Note, I’m not recommending that you rely on cloud message services provided directly by device manufacturers (see my next point).

Two — Prefer open source devices and bring your own cloud

The flip side of “so cheap it’s almost free” is that manufacturers have no margin or motiviation to provide much ongoing support. The very cheapest devices are often undocumented and may not even identify the manufacturer. It is best to select devices that are open to third party developers; if a problem in the original software becomes known, and the manufacturer is unable to help, then the open source community may provide alternative software for the devices. Also, any device that is open to developers will be more scrutinised than completely closed platforms, and any security risks inherent in an open platform are likely to be discovered and rectified.

You should select IoT devices that can be configured to talk to your own messaging servers using standard protocols, i.e. devices that do not lock you in to the manufacturer’s proprietary services. In combination with restricting outbound network access to only your own servers, this will greatly simplify your confidence that devices are not leaking information to third parties.

Open source developer and renowned reverse-engineer Matthew Garrett has made an amusing hobby out of auditing low-cost IoT devices and found that the manufacturer’s software on some of them is hilariously insecure. When selecting devices, look for a platform that is known in the open source community so that you can have some degree of confidence that any glaringly insecure behaviours have been spotted. Confirm that devices are using standard encrypted communications (SSL/TLS). It’s a good rule of thumb that if the manufacturer invented their own proprietary security protocol, it is probably insecure. Smart developers know that they are not smart enough to compete with professional cryptographers.

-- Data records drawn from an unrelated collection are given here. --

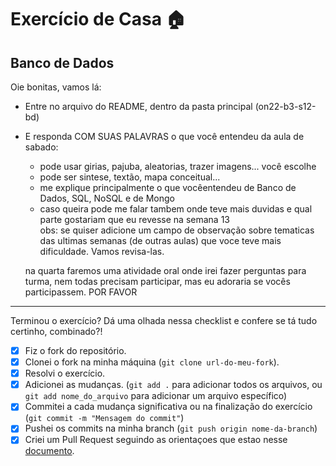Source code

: # Exercício de Casa 🏠 

## Banco de Dados

Oie bonitas, vamos lá:
- Entre no arquivo do README, dentro da pasta principal (on22-b3-s12-bd) 
- E responda COM SUAS PALAVRAS o que você entendeu da aula de sabado:
  * pode usar girias, pajuba, aleatorias, trazer imagens... você escolhe
  * pode ser sintese, textão, mapa conceitual... 
  * me explique principalmente o que vocêentendeu de Banco de Dados, SQL, NoSQL e de Mongo
  * caso queira pode me falar tambem onde teve mais duvidas e qual parte gostariam que eu revesse na semana 13  
  obs: se quiser adicione um campo de observação sobre tematicas das ultimas semanas (de outras aulas) que voce teve mais dificuldade. Vamos revisa-las.

  na quarta faremos uma atividade oral onde irei fazer perguntas para turma, nem todas precisam participar, mas eu adoraria se vocês participassem. POR FAVOR 


---

Terminou o exercício? Dá uma olhada nessa checklist e confere se tá tudo certinho, combinado?!

- [x] Fiz o fork do repositório.
- [x] Clonei o fork na minha máquina (`git clone url-do-meu-fork`).
- [x] Resolvi o exercício.
- [x] Adicionei as mudanças. (`git add .` para adicionar todos os arquivos, ou `git add nome_do_arquivo` para adicionar um arquivo específico)
- [x] Commitei a cada mudança significativa ou na finalização do exercício (`git commit -m "Mensagem do commit"`)
- [x] Pushei os commits na minha branch (`git push origin nome-da-branch`)
- [x] Criei um Pull Request seguindo as orientaçoes que estao nesse [documento](/exercicios/para-casa/instrucoes-pull-request.md).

Where devices support “over the air” updates for security patching, you should determine whether this capability requires you to open up your network or can be tightly filtered. Self-updating devices should only be permitted if you are able to make informed decisions about the safety of the update mechanism.

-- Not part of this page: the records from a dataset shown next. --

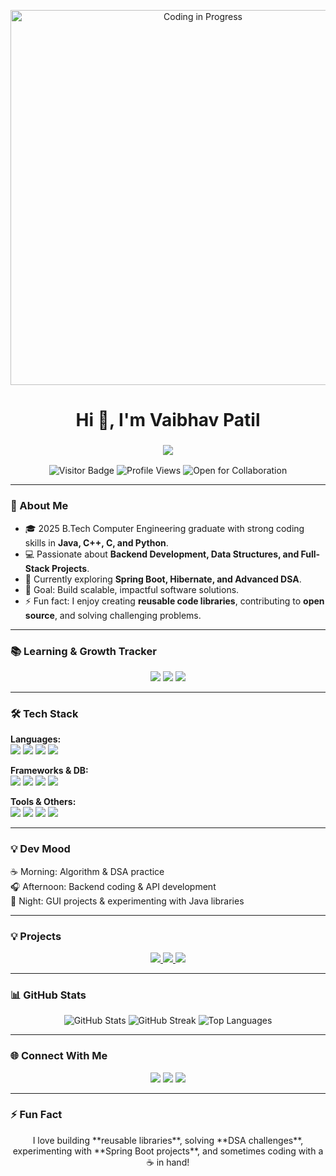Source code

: <!-- GIF Banner -->
<p align="center">
  <img src="https://c.tenor.com/L5Y7ed7bZrIAAAAC/coding.gif" alt="Coding in Progress" width="600"/>
</p>

<h1 align="center">Hi 👋, I'm Vaibhav Patil</h1>

<h3 align="center">
  <img src="https://readme-typing-svg.herokuapp.com?font=Fira+Code&size=25&duration=4000&pause=500&color=00FFDD&center=true&vCenter=true&width=900&lines=B.Tech+Computer+Engineer+%7C+Full-Stack+%26+Backend+Developer;Java+%7C+C%2B%2B+%7C+Python+%7C+Problem+Solver;Open+Source+Contributor+%26+Tech+Enthusiast;Building+Scalable+%26+Impactful+Software" />
</h3>

<p align="center">
  <img src="https://visitor-badge.laobi.icu/badge?page_id=vaibhavpatilX" alt="Visitor Badge"/>
  <img src="https://komarev.com/ghpvc/?username=vaibhavpatilX&color=blue" alt="Profile Views"/>
  <img src="https://img.shields.io/badge/Open%20for-Collaboration-brightgreen" alt="Open for Collaboration"/>
</p>

---

### 🚀 About Me
- 🎓 2025 B.Tech Computer Engineering graduate with strong coding skills in **Java, C++, C, and Python**.
- 💻 Passionate about **Backend Development, Data Structures, and Full-Stack Projects**.
- 🌱 Currently exploring **Spring Boot, Hibernate, and Advanced DSA**.
- 🎯 Goal: Build scalable, impactful software solutions.
- ⚡ Fun fact: I enjoy creating **reusable code libraries**, contributing to **open source**, and solving challenging problems.

---

### 📚 Learning & Growth Tracker
<p align="center">
  <img src="https://img.shields.io/badge/Currently%20Learning-Spring%20Boot%20Advanced-blueviolet" />
  <img src="https://img.shields.io/badge/Currently%20Learning-Advanced%20DSA-green" />
  <img src="https://img.shields.io/badge/Currently%20Learning-Hibernate-orange" />
</p>

---

### 🛠 Tech Stack

**Languages:**  
<img src="https://img.shields.io/badge/Java-ED8B00?style=flat&logo=java&logoColor=white" />
<img src="https://img.shields.io/badge/C++-00599C?style=flat&logo=c%2B%2B&logoColor=white" />
<img src="https://img.shields.io/badge/Python-3776AB?style=flat&logo=python&logoColor=white" />
<img src="https://img.shields.io/badge/JavaScript-F7DF1E?style=flat&logo=javascript&logoColor=black" />

**Frameworks & DB:**  
<img src="https://img.shields.io/badge/Spring%20Boot-6DB33F?style=flat&logo=spring&logoColor=white" />
<img src="https://img.shields.io/badge/Hibernate-orange?style=flat&logo=hibernate&logoColor=white" />
<img src="https://img.shields.io/badge/MySQL-4479A1?style=flat&logo=mysql&logoColor=white" />
<img src="https://img.shields.io/badge/MongoDB-47A248?style=flat&logo=mongodb&logoColor=white" />

**Tools & Others:**  
<img src="https://img.shields.io/badge/AWS-232F3E?style=flat&logo=amazonaws&logoColor=white" />
<img src="https://img.shields.io/badge/.NET-512BD4?style=flat&logo=dotnet&logoColor=white" />
<img src="https://img.shields.io/badge/HTML-E34F26?style=flat&logo=html5&logoColor=white" />
<img src="https://img.shields.io/badge/CSS-1572B6?style=flat&logo=css3&logoColor=white" />

---

### 💡 Dev Mood
☕ Morning: Algorithm & DSA practice  
🎧 Afternoon: Backend coding & API development  
🌙 Night: GUI projects & experimenting with Java libraries  

---

### 💡 Projects
<p align="center">
  <a href="https://github.com/vaibhavpatilX/Generalized-DSA-Library">
    <img src="https://github-readme-stats.vercel.app/api/pin/?username=vaibhavpatilX&repo=Generalized-DSA-Library&theme=radical" />
  </a>
  <a href="https://github.com/vaibhavpatilX/GUI-File-Packer-Unpacker">
    <img src="https://github-readme-stats.vercel.app/api/pin/?username=vaibhavpatilX&repo=GUI-File-Packer-Unpacker&theme=radical" />
  </a>
  <a href="https://github.com/vaibhavpatilX/StudyTracker">
    <img src="https://github-readme-stats.vercel.app/api/pin/?username=vaibhavpatilX&repo=StudyTracker&theme=radical" />
  </a>
</p>

---

### 📊 GitHub Stats
<p align="center">
  <img src="https://github-readme-stats.vercel.app/api?username=vaibhavpatilX&show_icons=true&theme=radical" alt="GitHub Stats"/>
  <img src="https://github-readme-streak-stats.herokuapp.com/?user=vaibhavpatilX&theme=radical" alt="GitHub Streak"/>
  <img src="https://github-readme-stats.vercel.app/api/top-langs/?username=vaibhavpatilX&layout=compact&theme=radical" alt="Top Languages"/>
</p>

---

### 🌐 Connect With Me
<p align="center">
  <a href="https://www.linkedin.com/in/cs-er-vaibhav/"><img src="https://img.shields.io/badge/-LinkedIn-blue?style=flat&logo=linkedin"/></a>
  <a href="https://github.com/vaibhavpatilX"><img src="https://img.shields.io/badge/-GitHub-black?style=flat&logo=github"/></a>
  <a href="mailto:patil.vaibhvax@gmail.com"><img src="https://img.shields.io/badge/-Email-red?style=flat&logo=gmail&logoColor=white"/></a>
</p>

---

### ⚡ Fun Fact
<p align="center">
  I love building **reusable libraries**, solving **DSA challenges**, experimenting with **Spring Boot projects**, and sometimes coding with a ☕ in hand!
</p>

Three — Keep a device registry

If you have followed recommendations one and two, then you have a population of devices which are firewalled from your corporate network, and which should only be talking to a single message broker that you control. The final major risk is that these segregated and firewalled devices occasionally (or when compromised) communicate with something else that you didn’t expect.

The defense here is to keep good records — device type, device location, ethernet MAC address (which is a unique identifier of the WiFi interface)— of what devices you have, to allow locating devices that need updates, and also tracking down of rogue devices. In combination with firewall block logs or more advanced Intrusion Detection Systems (IDS) you should do a follow-up audit on newly installed devices to confirm whether they are attempting anything unexpected.

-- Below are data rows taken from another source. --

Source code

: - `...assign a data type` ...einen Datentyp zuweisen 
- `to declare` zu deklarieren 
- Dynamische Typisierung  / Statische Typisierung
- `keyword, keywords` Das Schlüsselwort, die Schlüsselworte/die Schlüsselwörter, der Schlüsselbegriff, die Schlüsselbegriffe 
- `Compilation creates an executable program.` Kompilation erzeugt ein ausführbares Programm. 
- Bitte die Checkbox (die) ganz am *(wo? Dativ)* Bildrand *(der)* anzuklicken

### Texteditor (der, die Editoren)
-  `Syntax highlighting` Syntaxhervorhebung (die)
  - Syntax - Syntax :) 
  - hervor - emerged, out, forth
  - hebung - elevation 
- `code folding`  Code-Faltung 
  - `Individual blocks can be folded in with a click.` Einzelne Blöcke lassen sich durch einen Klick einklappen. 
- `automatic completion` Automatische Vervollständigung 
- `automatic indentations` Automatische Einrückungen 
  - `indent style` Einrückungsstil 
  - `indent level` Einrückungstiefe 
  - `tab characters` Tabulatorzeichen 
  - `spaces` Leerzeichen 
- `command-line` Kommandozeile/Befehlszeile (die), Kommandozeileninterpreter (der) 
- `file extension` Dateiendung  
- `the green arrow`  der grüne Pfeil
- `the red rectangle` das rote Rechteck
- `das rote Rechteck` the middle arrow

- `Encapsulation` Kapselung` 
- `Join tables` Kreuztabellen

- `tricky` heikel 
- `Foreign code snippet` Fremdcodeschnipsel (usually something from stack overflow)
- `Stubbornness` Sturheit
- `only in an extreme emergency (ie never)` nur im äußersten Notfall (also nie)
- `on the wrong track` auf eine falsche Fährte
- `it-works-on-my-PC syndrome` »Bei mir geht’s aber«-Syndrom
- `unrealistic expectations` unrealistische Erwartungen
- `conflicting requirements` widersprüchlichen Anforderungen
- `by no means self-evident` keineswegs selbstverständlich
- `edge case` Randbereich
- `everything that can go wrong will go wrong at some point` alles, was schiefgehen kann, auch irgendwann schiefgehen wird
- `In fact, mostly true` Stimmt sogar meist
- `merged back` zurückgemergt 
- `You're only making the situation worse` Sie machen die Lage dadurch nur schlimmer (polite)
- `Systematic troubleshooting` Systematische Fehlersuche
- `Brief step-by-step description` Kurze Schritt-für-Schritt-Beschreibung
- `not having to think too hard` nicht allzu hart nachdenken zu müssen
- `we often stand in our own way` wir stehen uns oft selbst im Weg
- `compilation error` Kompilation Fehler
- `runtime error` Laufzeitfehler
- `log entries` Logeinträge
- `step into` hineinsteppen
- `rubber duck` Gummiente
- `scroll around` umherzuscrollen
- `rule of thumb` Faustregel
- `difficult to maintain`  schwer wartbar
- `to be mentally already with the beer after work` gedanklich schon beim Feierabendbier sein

Your device registry should support you to, for example, locate all the Acme ThermoSens 6000 devices in your facility, should they require intervention. If a vulnerability is reported with a particular kind of device, knowing the MAC address of each will let you firewall these devices quickly until they can be repaired, without necessarily needing to run around and rip them off the walls.

You should also be able to track a particular single MAC address back to the responsible device. If a device goes rogue you can block it at the network edge while you arrange physical removal. Remember many of these devices can change their MAC address under software control, so you should use a “white list” on your network to prevent rogue devices from switching to an unregistered address (but again, this tactic won’t work if you’re sharing a WiFi network with visitors).

Is it really that scary?

If you are letting staff bring their mobile devices to work you should probably have most of these WiFi management strategies in place already. The key strategy is to separate traffic by way of a separate WiFi network that is outside your main firewall; if you can only do one thing, do that.

If you want to dip your toe into the IoT world to see what can be done at no infrastructure cost, start off by using your guest network.